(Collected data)
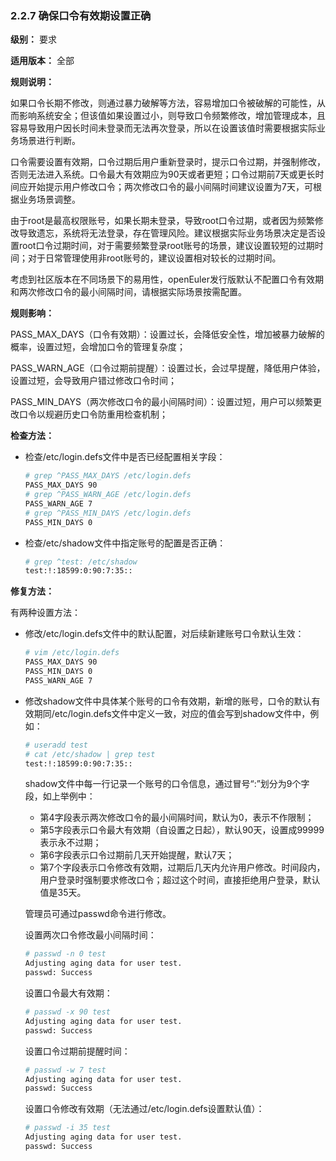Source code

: ### 2.2.7 确保口令有效期设置正确

**级别：** 要求

**适用版本：** 全部

**规则说明：** 

如果口令长期不修改，则通过暴力破解等方法，容易增加口令被破解的可能性，从而影响系统安全；但该值如果设置过小，则导致口令频繁修改，增加管理成本，且容易导致用户因长时间未登录而无法再次登录，所以在设置该值时需要根据实际业务场景进行判断。

口令需要设置有效期，口令过期后用户重新登录时，提示口令过期，并强制修改，否则无法进入系统。口令最大有效期应为90天或者更短；口令过期前7天或更长时间应开始提示用户修改口令；两次修改口令的最小间隔时间建议设置为7天，可根据业务场景调整。

由于root是最高权限账号，如果长期未登录，导致root口令过期，或者因为频繁修改导致遗忘，系统将无法登录，存在管理风险。建议根据实际业务场景决定是否设置root口令过期时间，对于需要频繁登录root账号的场景，建议设置较短的过期时间；对于日常管理使用非root账号的，建议设置相对较长的过期时间。

考虑到社区版本在不同场景下的易用性，openEuler发行版默认不配置口令有效期和两次修改口令的最小间隔时间，请根据实际场景按需配置。

**规则影响：**

PASS_MAX_DAYS（口令有效期）：设置过长，会降低安全性，增加被暴力破解的概率，设置过短，会增加口令的管理复杂度；

PASS_WARN_AGE（口令过期前提醒）：设置过长，会过早提醒，降低用户体验，设置过短，会导致用户错过修改口令时间；

PASS_MIN_DAYS（两次修改口令的最小间隔时间）：设置过短，用户可以频繁更改口令以规避历史口令防重用检查机制；

**检查方法：**

- 检查/etc/login.defs文件中是否已经配置相关字段：

  ```bash
  # grep ^PASS_MAX_DAYS /etc/login.defs 
  PASS_MAX_DAYS 90
  # grep ^PASS_WARN_AGE /etc/login.defs 
  PASS_WARN_AGE 7
  # grep ^PASS_MIN_DAYS /etc/login.defs
  PASS_MIN_DAYS 0
  ```

- 检查/etc/shadow文件中指定账号的配置是否正确：

  ```bash
  # grep ^test: /etc/shadow 
  test:!:18599:0:90:7:35::  
  ```

**修复方法：**

有两种设置方法：

- 修改/etc/login.defs文件中的默认配置，对后续新建账号口令默认生效：

  ```bash
  # vim /etc/login.defs
  PASS_MAX_DAYS 90
  PASS_MIN_DAYS 0
  PASS_WARN_AGE 7
  ```

- 修改shadow文件中具体某个账号的口令有效期，新增的账号，口令的默认有效期同/etc/login.defs文件中定义一致，对应的值会写到shadow文件中，例如：

  ```bash
  # useradd test
  # cat /etc/shadow | grep test
  test:!:18599:0:90:7:35::
  ```

  shadow文件中每一行记录一个账号的口令信息，通过冒号“:”划分为9个字段，如上举例中：

  - 第4字段表示两次修改口令的最小间隔时间，默认为0，表示不作限制；
  - 第5字段表示口令最大有效期（自设置之日起），默认90天，设置成99999表示永不过期；
  - 第6字段表示口令过期前几天开始提醒，默认7天；
  - 第7个字段表示口令修改有效期，过期后几天内允许用户修改。时间段内，用户登录时强制要求修改口令；超过这个时间，直接拒绝用户登录，默认值是35天。

  管理员可通过passwd命令进行修改。

  设置两次口令修改最小间隔时间：

  ```bash
  # passwd -n 0 test
  Adjusting aging data for user test.
  passwd: Success
  ```

  设置口令最大有效期：

  ```bash
  # passwd -x 90 test
  Adjusting aging data for user test.
  passwd: Success
  ```

  设置口令过期前提醒时间：

  ```bash
  # passwd -w 7 test
  Adjusting aging data for user test.
  passwd: Success
  ```

  设置口令修改有效期（无法通过/etc/login.defs设置默认值）：

  ```bash
  # passwd -i 35 test
  Adjusting aging data for user test.
  passwd: Success 
  ```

• Instructions to follow:
Check each line above for "设置过短" and return the ones that have it.

• Task result:
PASS_MAX_DAYS（口令有效期）：设置过长，会降低安全性，增加被暴力破解的概率，设置过短，会增加口令的管理复杂度；
PASS_WARN_AGE（口令过期前提醒）：设置过长，会过早提醒，降低用户体验，设置过短，会导致用户错过修改口令时间；
PASS_MIN_DAYS（两次修改口令的最小间隔时间）：设置过短，用户可以频繁更改口令以规避历史口令防重用检查机制；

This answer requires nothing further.